• Emma Wooldridge

10 years later: reflections on voluntourism

When I first sat down to write about my experiences of voluntourism, I wanted to share the sensory memories. I thought back to my first experience in my early 20’s and how it felt to fly in an 8-seater plane, arriving to a dusty red island in the middle of a low category cyclone. The sounds of kids laughter and language and hip hop music blaring late into the night as my co-volunteer and I sat up late, sipping tea and reflecting on our day. The Camp-dogs, heavy monsoon clouds and brightly painted houses. I wanted to write about the thrill of being driven to waterholes and sites of cultural significance, with storytelling by the children on the way. Of being covered in silky khaki clay, sweat and the smells of activity. I wanted to give you a glimpse, into the stories and deep spirit of learning this experience awakened me in me. It had such an impact on me that several months after returning home I packed my bags and returned – moving 4000km from my home.
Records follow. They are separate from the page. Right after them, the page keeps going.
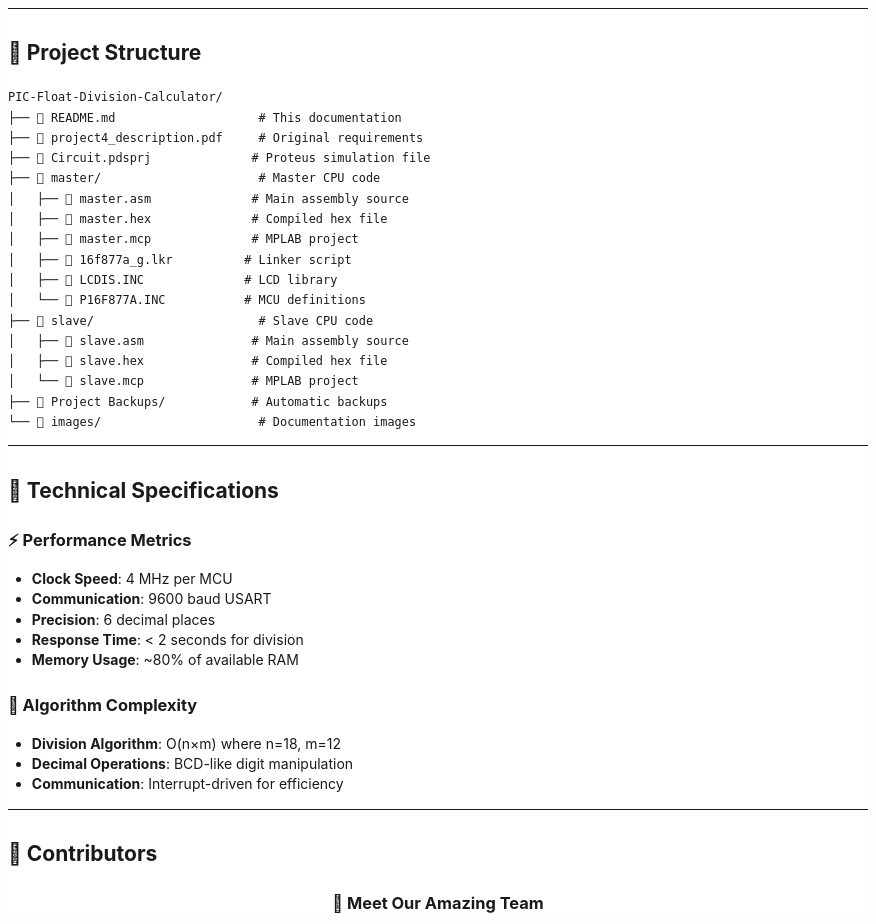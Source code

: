 </div>

</div>

---

## 📁 Project Structure

```
PIC-Float-Division-Calculator/
├── 📄 README.md                    # This documentation
├── 📄 project4_description.pdf     # Original requirements
├── 🔌 Circuit.pdsprj              # Proteus simulation file
├── 📁 master/                      # Master CPU code
│   ├── 📄 master.asm              # Main assembly source
│   ├── 📄 master.hex              # Compiled hex file
│   ├── 📄 master.mcp              # MPLAB project
│   ├── 📄 16f877a_g.lkr          # Linker script
│   ├── 📄 LCDIS.INC              # LCD library
│   └── 📄 P16F877A.INC           # MCU definitions
├── 📁 slave/                       # Slave CPU code
│   ├── 📄 slave.asm               # Main assembly source
│   ├── 📄 slave.hex               # Compiled hex file
│   └── 📄 slave.mcp               # MPLAB project
├── 📁 Project Backups/            # Automatic backups
└── 📁 images/                      # Documentation images
```

---

## 🔬 Technical Specifications

### ⚡ Performance Metrics
- **Clock Speed**: 4 MHz per MCU
- **Communication**: 9600 baud USART
- **Precision**: 6 decimal places
- **Response Time**: < 2 seconds for division
- **Memory Usage**: ~80% of available RAM

### 🎯 Algorithm Complexity
- **Division Algorithm**: O(n×m) where n=18, m=12
- **Decimal Operations**: BCD-like digit manipulation
- **Communication**: Interrupt-driven for efficiency

---

## 👥 Contributors

<div align="center">

### 🌟 Meet Our Amazing Team

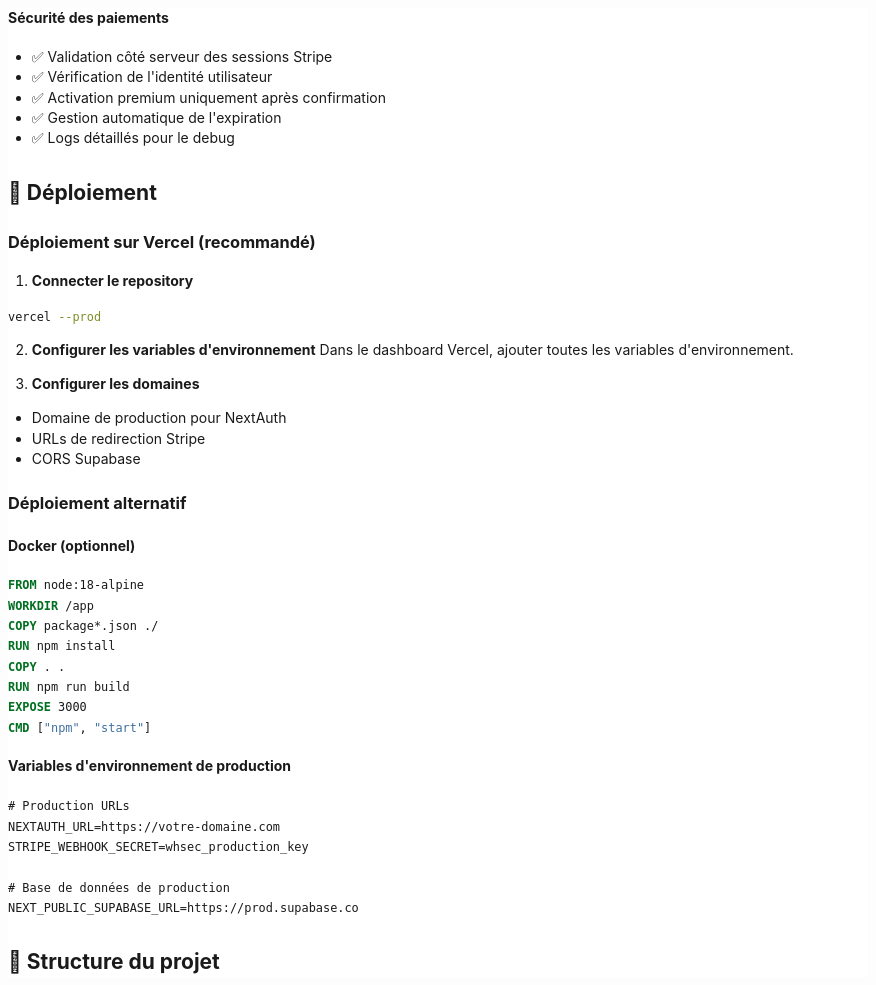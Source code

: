 #### Sécurité des paiements

- ✅ Validation côté serveur des sessions Stripe
- ✅ Vérification de l'identité utilisateur
- ✅ Activation premium uniquement après confirmation
- ✅ Gestion automatique de l'expiration
- ✅ Logs détaillés pour le debug

## 🚀 Déploiement

### Déploiement sur Vercel (recommandé)

1. **Connecter le repository**

```bash
vercel --prod
```

2. **Configurer les variables d'environnement**
   Dans le dashboard Vercel, ajouter toutes les variables d'environnement.

3. **Configurer les domaines**

- Domaine de production pour NextAuth
- URLs de redirection Stripe
- CORS Supabase

### Déploiement alternatif

#### Docker (optionnel)

```dockerfile
FROM node:18-alpine
WORKDIR /app
COPY package*.json ./
RUN npm install
COPY . .
RUN npm run build
EXPOSE 3000
CMD ["npm", "start"]
```

#### Variables d'environnement de production

```env
# Production URLs
NEXTAUTH_URL=https://votre-domaine.com
STRIPE_WEBHOOK_SECRET=whsec_production_key

# Base de données de production
NEXT_PUBLIC_SUPABASE_URL=https://prod.supabase.co
```

## 📁 Structure du projet
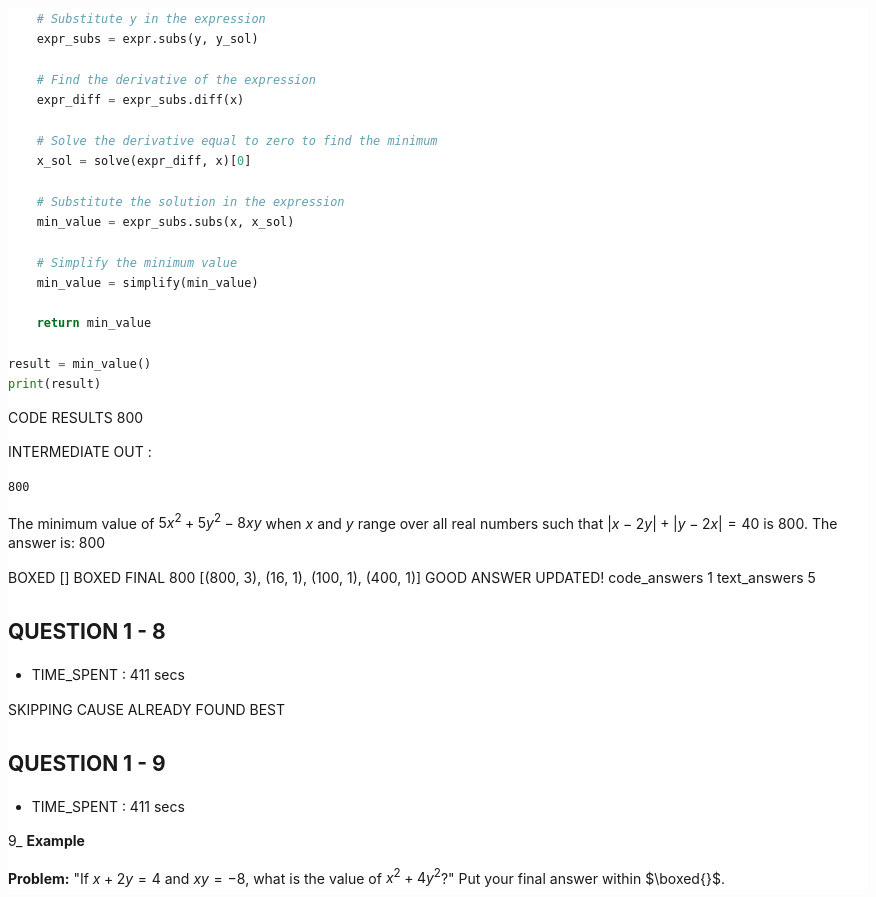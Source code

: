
 ```python
    # Substitute y in the expression
    expr_subs = expr.subs(y, y_sol)

    # Find the derivative of the expression
    expr_diff = expr_subs.diff(x)

    # Solve the derivative equal to zero to find the minimum
    x_sol = solve(expr_diff, x)[0]

    # Substitute the solution in the expression
    min_value = expr_subs.subs(x, x_sol)

    # Simplify the minimum value
    min_value = simplify(min_value)

    return min_value

result = min_value()
print(result)
```

CODE RESULTS 800

INTERMEDIATE OUT :
```output
800
```
The minimum value of $5x^2+5y^2-8xy$ when $x$ and $y$ range over all real numbers such that $|x-2y| + |y-2x| = 40$ is $800$. The answer is: $800$

BOXED []
BOXED FINAL 800
[(800, 3), (16, 1), (100, 1), (400, 1)]
GOOD ANSWER UPDATED!
code_answers 1 text_answers 5



## QUESTION 1 - 8 
- TIME_SPENT : 411 secs

SKIPPING CAUSE ALREADY FOUND BEST



## QUESTION 1 - 9 
- TIME_SPENT : 411 secs

9_
**Example**

**Problem:** 
"If $x + 2y= 4$ and $xy = -8$, what is the value of $x^2 + 4y^2$?"
Put your final answer within $\boxed{}$.

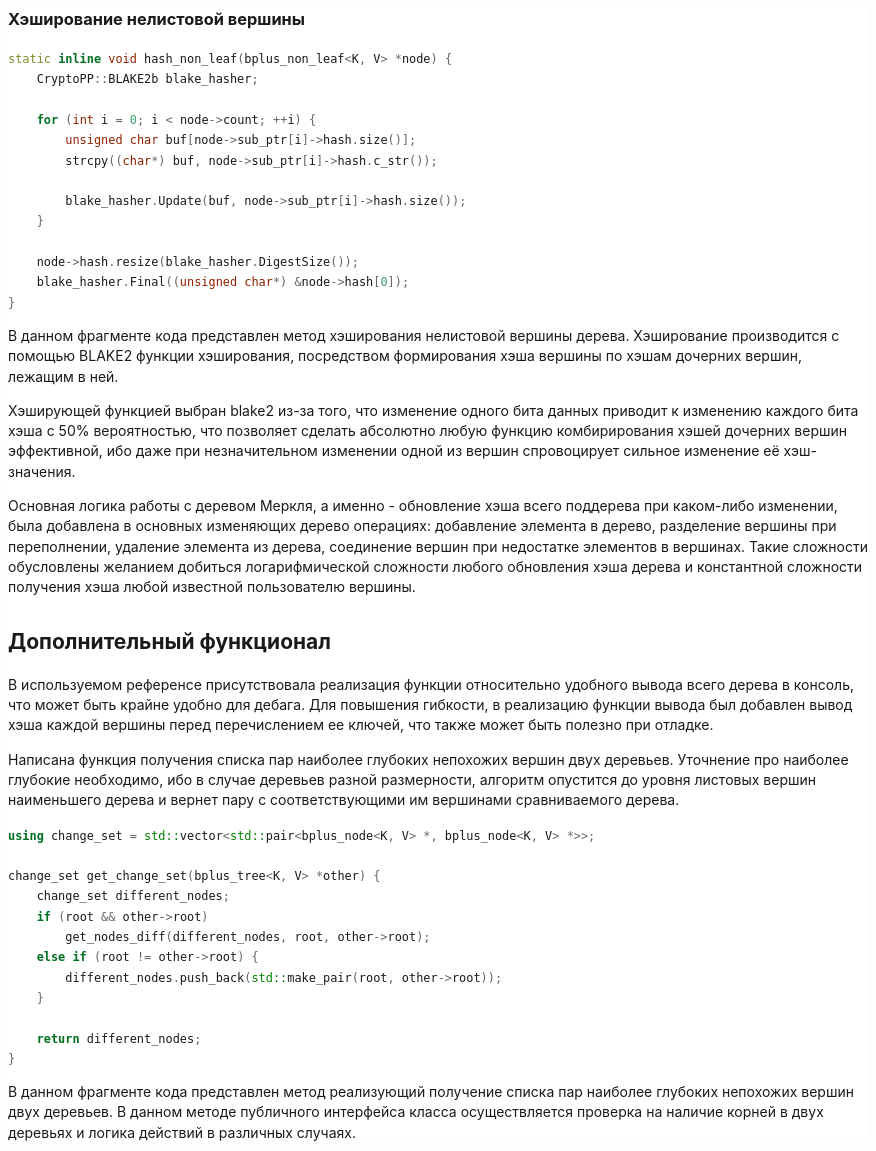 ### Хэширование нелистовой вершины
``` C++
static inline void hash_non_leaf(bplus_non_leaf<K, V> *node) {
    CryptoPP::BLAKE2b blake_hasher;

    for (int i = 0; i < node->count; ++i) {
        unsigned char buf[node->sub_ptr[i]->hash.size()];
        strcpy((char*) buf, node->sub_ptr[i]->hash.c_str());

        blake_hasher.Update(buf, node->sub_ptr[i]->hash.size());
    }

    node->hash.resize(blake_hasher.DigestSize());
    blake_hasher.Final((unsigned char*) &node->hash[0]);
}
```
В данном фрагменте кода представлен метод хэширования нелистовой вершины дерева. Хэширование производится с помощью BLAKE2 функции хэширования, посредством формирования хэша вершины по хэшам дочерних вершин, лежащим в ней.

Хэширующей функцией выбран blake2 из-за того, что изменение одного бита данных приводит к изменению каждого бита хэша с 50% вероятностью, что позволяет сделать абсолютно любую функцию комбирирования хэшей дочерних вершин эффективной, ибо даже при незначительном изменении одной из вершин спровоцирует сильное изменение её хэш-значения.

Основная логика работы с деревом Меркля, а именно - обновление хэша всего поддерева при каком-либо изменении, была добавлена в основных изменяющих дерево операциях: добавление элемента в дерево,  разделение вершины при переполнении, удаление элемента из дерева, соединение вершин при недостатке элементов в вершинах. Такие сложности обусловлены желанием добиться логарифмической сложности любого обновления хэша дерева и константной сложности получения хэша любой известной пользователю вершины.

## Дополнительный функционал

В используемом референсе присутствовала реализация функции относительно удобного вывода всего дерева в консоль, что может быть крайне удобно для дебага. Для повышения гибкости, в реализацию функции вывода был добавлен вывод хэша каждой вершины перед перечислением ее ключей, что также может быть полезно при отладке.

Написана функция получения списка пар наиболее глубоких непохожих вершин двух деревьев. Уточнение про наиболее глубокие необходимо, ибо в случае деревьев разной размерности, алгоритм опустится до уровня листовых вершин наименьшего дерева и вернет пару с соответствующими им вершинами сравниваемого дерева.


``` C++
using change_set = std::vector<std::pair<bplus_node<K, V> *, bplus_node<K, V> *>>;

change_set get_change_set(bplus_tree<K, V> *other) {
    change_set different_nodes;
    if (root && other->root)
        get_nodes_diff(different_nodes, root, other->root);
    else if (root != other->root) {
        different_nodes.push_back(std::make_pair(root, other->root));
    }

    return different_nodes;
}
```
В данном фрагменте кода представлен метод реализующий получение списка пар наиболее глубоких непохожих вершин двух деревьев. В данном методе публичного интерфейса класса осуществляется проверка на наличие корней в двух деревьях и логика действий в различных случаях.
But the more I wrote, the more uncomfortable I felt. I had so many questions of myself; acknowledging my privilege and the social, economic and cultural history of the place where I was volunteering. So I’m attempting to reflect on these experiences, drawing on all my learning over the past 10 years and how I might make different decisions today.

Photo by Emma Wooldridge

What is voluntourism?

Voluntourism can be defined as: intersection between volunteering and tourism. Over the past decade, a wave of emerging, socially conscious young people combined with the age of social media and access to cheap international travel has seen International volunteer tourism emerge. This has resulted in an explosion of companies, countries and communities bringing this industry to life – volunteering in places people would not normally have access to visit, for the purpose of helping or “doing good”.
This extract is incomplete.